Sometimes, when we talk about the consequences of global warming, it feels as though it’s an intellectual exercise. Maybe the winters seem a little warmer. Maybe we know that the sea-level will rise. But that’s all down the road, and maybe, we can change the direction upward direction of the global temperature.
But for a small country in the middle of the Pacific Ocean, it is not an academic discussion, it is a matter of the existence of the country. The Republic of Kiribati is a group of atolls and one coral island located along the equator in the Pacific, about 4500 km (2800 mi) north of New Zealand. The country has only about 100,000 residents spread over literally thousands of miles.

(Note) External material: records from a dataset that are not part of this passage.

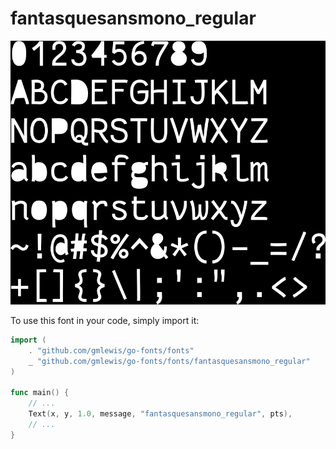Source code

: # fantasquesansmono_regular

![fantasquesansmono_regular](fantasquesansmono_regular.png)

To use this font in your code, simply import it:

```go
import (
	. "github.com/gmlewis/go-fonts/fonts"
	_ "github.com/gmlewis/go-fonts/fonts/fantasquesansmono_regular"
)

func main() {
	// ...
	Text(x, y, 1.0, message, "fantasquesansmono_regular", pts),
	// ...
}
```
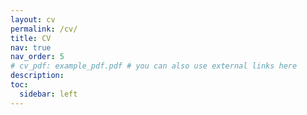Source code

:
 ```yaml
---
layout: cv
permalink: /cv/
title: CV
nav: true
nav_order: 5
# cv_pdf: example_pdf.pdf # you can also use external links here
description: 
toc:
  sidebar: left
---
```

It is famous for the Battle of Tarawa, one of the most bloody battles for the US Marines during WWII in the Pacific.
The country only averages about 2 m (around 6 ft) above sea level, so the rising sea-level is something that matters every day of their life. Based on current models, much of the land will be underwater by 2100. However, with the sea rise, salt water is infiltrating farmland and fresh-water supplies; the residents could have to leave much sooner than expected. So the country is negotiating with the neighboring (and in this part of the Pacific, “neighbor” means thousands of miles away) country of Fiji to purchase land for Kiribati residents.
A whole nation, along with its culture and people, may be lost forever thanks to the effects of global warming. It’s probably too late to save Kiribati, but if we don’t change the pathway of global warming, of course, it’ll be Florida, New York City, London, and numerous other centers of population.